---------- DATA EXTRACT ----------
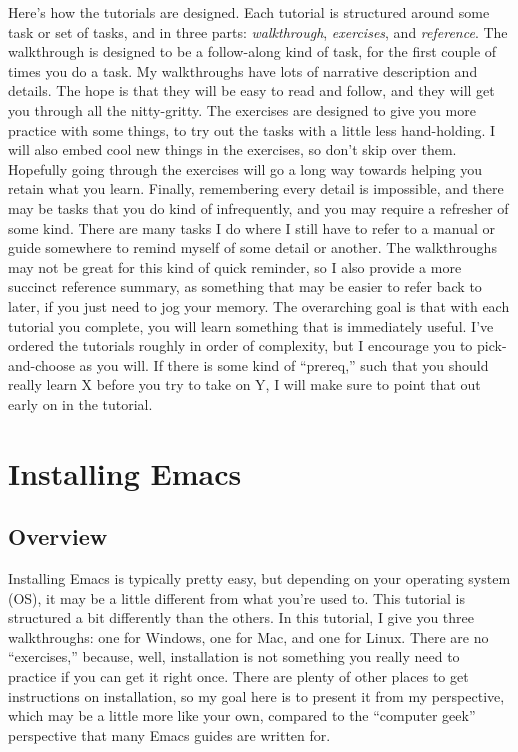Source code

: \documentclass{article}
\begin{document}
Here's how the tutorials are designed.  Each tutorial is structured around some task or set of tasks, and in three parts: \emph{walkthrough}, \emph{exercises}, and \emph{reference}.  The walkthrough is designed to be a follow-along kind of task, for the first couple of times you do a task. My walkthroughs have lots of narrative description and details. The hope is that they will be easy to read and follow, and they will get you through all the nitty-gritty. The exercises are designed to give you more practice with some things, to try out the tasks with a little less hand-holding. I will also embed cool new things in the exercises, so don't skip over them.  Hopefully going through the exercises will go a long way towards helping you retain what you learn.  Finally, remembering every detail is impossible, and there may be tasks that you do kind of infrequently, and you may require a refresher of some kind.  There are many tasks I do where I still have to refer to a manual or guide somewhere to remind myself of some detail or another. The walkthroughs may not be great for this kind of quick reminder, so I also provide a more succinct reference summary, as something that may be easier to refer back to later, if you just need to jog your memory.  The overarching goal is that with each tutorial you complete, you will learn something that is immediately useful.  I've ordered the tutorials roughly in order of complexity, but I encourage you to pick-and-choose as you will. If there is some kind of ``prereq,'' such that you should really learn X before you try to take on Y, I will make sure to point that out early on in the tutorial.
\section{Installing Emacs}
\label{sec-3}
\subsection{Overview}
\label{sec-3-1}

Installing Emacs is typically pretty easy, but depending on your operating system (OS), it may be a little different from what you're used to. This tutorial is structured a bit differently than the others. In this tutorial, I give you three walkthroughs: one for Windows, one for Mac, and one for Linux.  There are no ``exercises,'' because, well, installation is not something you really need to practice if you can get it right once. There are plenty of other places to get instructions on installation, so my goal here is to present it from my perspective, which may be a little more like your own, compared to the ``computer geek'' perspective that many Emacs guides are written for.
\end{document}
----------
=== WORK INSTRUCTIONS ===
Reproduce the entries above exactly, though not their pictures.

=== RESPONSE TO THE TASK ===
Source code

: \documentclass{article}
\begin{document}
Here's how the tutorials are designed.  Each tutorial is structured around some task or set of tasks, and in three parts: \emph{walkthrough}, \emph{exercises}, and \emph{reference}.  The walkthrough is designed to be a follow-along kind of task, for the first couple of times you do a task. My walkthroughs have lots of narrative description and details. The hope is that they will be easy to read and follow, and they will get you through all the nitty-gritty. The exercises are designed to give you more practice with some things, to try out the tasks with a little less hand-holding. I will also embed cool new things in the exercises, so don't skip over them.  Hopefully going through the exercises will go a long way towards helping you retain what you learn.  Finally, remembering every detail is impossible, and there may be tasks that you do kind of infrequently, and you may require a refresher of some kind.  There are many tasks I do where I still have to refer to a manual or guide somewhere to remind myself of some detail or another. The walkthroughs may not be great for this kind of quick reminder, so I also provide a more succinct reference summary, as something that may be easier to refer back to later, if you just need to jog your memory.  The overarching goal is that with each tutorial you complete, you will learn something that is immediately useful.  I've ordered the tutorials roughly in order of complexity, but I encourage you to pick-and-choose as you will. If there is some kind of ``prereq,'' such that you should really learn X before you try to take on Y, I will make sure to point that out early on in the tutorial.
\section{Installing Emacs}
\label{sec-3}
\subsection{Overview}
\label{sec-3-1}

Installing Emacs is typically pretty easy, but depending on your operating system (OS), it may be a little different from what you're used to. This tutorial is structured a bit differently than the others. In this tutorial, I give you three walkthroughs: one for Windows, one for Mac, and one for Linux.  There are no ``exercises,'' because, well, installation is not something you really need to practice if you can get it right once. There are plenty of other places to get instructions on installation, so my goal here is to present it from my perspective, which may be a little more like your own, compared to the ``computer geek'' perspective that many Emacs guides are written for.
\end{document}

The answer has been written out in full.